Finding the triangle with the maximum area with a given perimeter

The Heron's formula for the triangle is

$$A =\sqrt{s(s-a)(s-b)(s-c)}$$

where $s=\frac p2$. Then, Apply the AM-GM inequality to get

$$A =\sqrt{s(s-a)(s-b)(s-c)} \le \left[ s \left( \frac{3s-(a+b+c)}{3} \right) ^3\right]^{1/2} = \frac{s^2}{3\sqrt3}=\frac{p^2}{12\sqrt3}$$

where the equality, or the maximum area, occurs at $a=b=c=\frac p3$.


Just for giving another way to deduce a solution. Take a closed string and leaving a fixed side, say $a$, of the triangle draw an ellipse as usual. It is evident that the triangle with the largest area occurs with an isosceles triangle because it has the same base as all but has a greater height (actually a vertical semiaxis of the ellipse).

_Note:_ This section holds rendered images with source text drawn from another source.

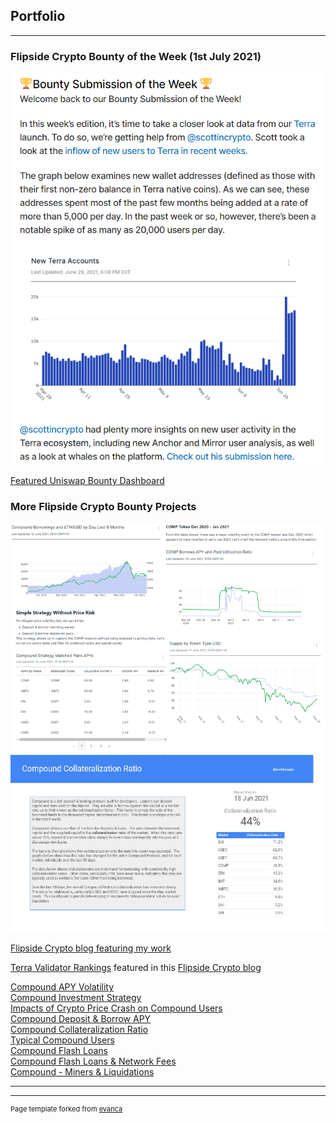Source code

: ## Portfolio

---
### Flipside Crypto Bounty of the Week (1st July 2021)
  
[<img src="images/terra_bsotw_20210703.png?raw=true"/>](https://blog.flipsidecrypto.com/bounty-brief-12/)
  
[Featured Uniswap Bounty Dashboard](https://blog.flipsidecrypto.com/best-uniswap-dashboards-july-2/)
  
### More Flipside Crypto Bounty Projects 
  
<img src="images/compound multigraph.png?raw=true"/>  

[Flipside Crypto blog featuring my work](https://blog.flipsidecrypto.com/compound-data-dashboards-june-18/)

[Terra Validator Rankings](https://colab.research.google.com/drive/1Doq9pqbA5LmdE-WZ8vNv-7uSVMTgzMPS?usp=sharing#scrollTo=QgsdIVlTIv5e) featured in this [Flipside Crypto blog](https://blog.flipsidecrypto.com/this-weeks-best-terra-data-dashboards/)

[Compound APY Volatility](https://velocity-app.flipsidecrypto.com/dashboard/compound-volatility-CXABJg)  
[Compound Investment Strategy](https://velocity-app.flipsidecrypto.com/dashboard/compound-strategy-T9e91R)  
[Impacts of Crypto Price Crash on Compound Users](https://velocity-app.flipsidecrypto.com/dashboard/compound-crash-analysis-W0qWuW)  
[Compound Deposit & Borrow APY](https://datastudio.google.com/s/qaQCr89cm1g)  
[Compound Collateralization Ratio](https://datastudio.google.com/s/gWtk3rDTNhs)  
[Typical Compound Users](https://velocity-app.flipsidecrypto.com/dashboard/typical-compound-users-cds4qg)  
[Compound Flash Loans](https://velocity-app.flipsidecrypto.com/dashboard/compound-flash-loans-IFYsKr)  
[Compound Flash Loans & Network Fees](https://velocity-app.flipsidecrypto.com/dashboard/compound-flash-loans-network-fees-WhK2RB)  
[Compound - Miners & Liquidations](https://velocity-app.flipsidecrypto.com/dashboard/compound-how-are-miners-benefiting-from-liquidations-NKO6O4)  

---




---
<p style="font-size:11px">Page template forked from <a href="https://github.com/evanca/quick-portfolio">evanca</a></p>
<!-- Remove above link if you don't want to attibute -->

Now the area of this isosceles triangle is $A=\dfrac a4\sqrt{(2b)^2-a^2}$ but because of $a+2b=p$ we have a fonction of $a$, call it $x$, defined by $$A=\frac x4\sqrt{p^2-2px}$$ The derivative of A being equal to $$A'=\frac{p^2-3px}{4\sqrt{p^2-2px}}$$ we see that the maximum area is taken when $a=\dfrac p3$ then $b=\dfrac p3$ too.